Altro giro, altra serie per cui King viene premiata. Seven Seconds racconta profeticamente la rabbia della comunità e l’esplodere delle tensioni razziali dopo che un adolescente afroamericano viene investito da un poliziotto bianco e lasciato lì a morire, mentre i colleghi delle forze dell’ordine insabbiano tutto. Regina avrebbe dovuto interpretare il sostituto procuratore, ma la creatrice Veena Sud ha voluto a tutti i costi che impersonasse la madre del ragazzino, perché «è il punto d’ingresso emotivo della storia ed è l’attrice ideale per questo». Aveva ragione: King si porta a casa un altro Emmy.
Barry Jenkins (quello di Moonlight) adatta il celebre romanzo di James Baldwin sull’incarcerazione di massa degli afro-americani negli anni ’70, e il film viene nominato per 3 Golden Globe, 3 Academy Award e 5 Critics’ Choice Award. King vince il suo primo Oscar da non protagonista con un’altra storia black, di nuovo nei panni di una madre-coraggio: quella di Tish (KiKi Layne), impegnata a dimostrare l’innocenza del fidanzato della figlia ingiustamente accusato di stupro. Il ruolo (e il premio) che cementa la sua fama di supporting di super lusso.
Damon Lindelof regala a King il personaggio dei sogni: quello dell’ex detective della polizia di Tulsa Angela Abar, rimasta orfana da piccola e con un’eredità ingombrante, e del suo alter ego, Sister Night, una bad-ass che massacra i cattivi. Regina è la prima donna afro-americana protagonista di un superhero drama prodotto da un grande studio (HBO), diventato subito di culto per l’audacia con cui è riuscito a trasformare l’espansione/sequel/reboot della graphic novel di Alan Moore in una denuncia del suprematismo bianco contemporaneo. Altro Emmy sulla mensola, e dritta nella storia della tv.

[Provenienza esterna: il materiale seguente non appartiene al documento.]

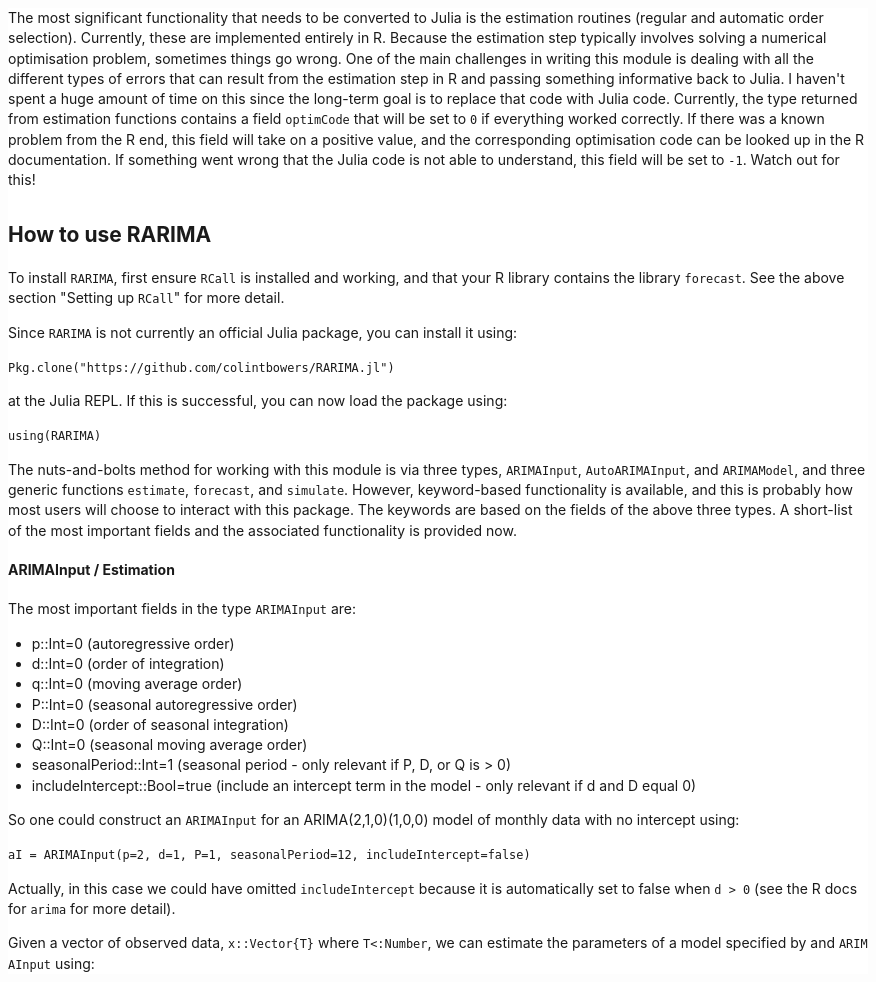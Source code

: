 The most significant functionality that needs to be converted to Julia is the estimation routines (regular and automatic order selection). Currently, these are implemented entirely in R. Because the estimation step typically involves solving a numerical optimisation problem, sometimes things go wrong. One of the main challenges in writing this module is dealing with all the different types of errors that can result from the estimation step in R and passing something informative back to Julia. I haven't spent a huge amount of time on this since the long-term goal is to replace that code with Julia code. Currently, the type returned from estimation functions contains a field `optimCode` that will be set to `0` if everything worked correctly. If there was a known problem from the R end, this field will take on a positive value, and the corresponding optimisation code can be looked up in the R documentation. If something went wrong that the Julia code is not able to understand, this field will be set to `-1`. Watch out for this!


## How to use RARIMA

To install `RARIMA`, first ensure `RCall` is installed and working, and that your R library contains the library `forecast`. See the above section "Setting up `RCall`" for more detail.

Since `RARIMA` is not currently an official Julia package, you can install it using:

    Pkg.clone("https://github.com/colintbowers/RARIMA.jl")

at the Julia REPL. If this is successful, you can now load the package using:

    using(RARIMA)

The nuts-and-bolts method for working with this module is via three types, `ARIMAInput`, `AutoARIMAInput`, and `ARIMAModel`, and three generic functions `estimate`, `forecast`, and `simulate`. However, keyword-based functionality is available, and this is probably how most users will choose to interact with this package. The keywords are based on the fields of the above three types. A short-list of the most important fields and the associated functionality is provided now.

#### ARIMAInput / Estimation

The most important fields in the type `ARIMAInput` are:

* p::Int=0 (autoregressive order) 
* d::Int=0 (order of integration)
* q::Int=0 (moving average order)
* P::Int=0 (seasonal autoregressive order)
* D::Int=0 (order of seasonal integration)
* Q::Int=0 (seasonal moving average order)
* seasonalPeriod::Int=1 (seasonal period - only relevant if P, D, or Q is > 0)
* includeIntercept::Bool=true (include an intercept term in the model - only relevant if d and D equal 0)

So one could construct an `ARIMAInput` for an ARIMA(2,1,0)(1,0,0) model of monthly data with no intercept using:

    aI = ARIMAInput(p=2, d=1, P=1, seasonalPeriod=12, includeIntercept=false)

Actually, in this case we could have omitted `includeIntercept` because it is automatically set to false when `d > 0` (see the R docs for `arima` for more detail).

Given a vector of observed data, `x::Vector{T}` where `T<:Number`, we can estimate the parameters of a model specified by and `ARIMAInput` using:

Dopo aver diretto episodi di diverse serie come Scandal, This Is Us, Insecure, Shameless e The Good Doctor, King non poteva che debuttare alla regia cinematografica con un film più rilevante che mai nel dibattito post proteste BlackLivesMatter: One Night in Miami, adattamento della pièce di Kemp Powers sull’incontro tra Cassius Clay, Malcolm X, Sam Cooke e Jim Brown. Per riconoscere il ruolo essenziale che ciascuno di loro ha svolto nel movimento per i diritti civili e nello sconvolgimento culturale degli anni Sessanta. E perché le loro conversazioni sull'ingiustizia razziale, la religione e la responsabilità personale risuonano ancora oggi. Manco a dirlo, si parla già di Oscar.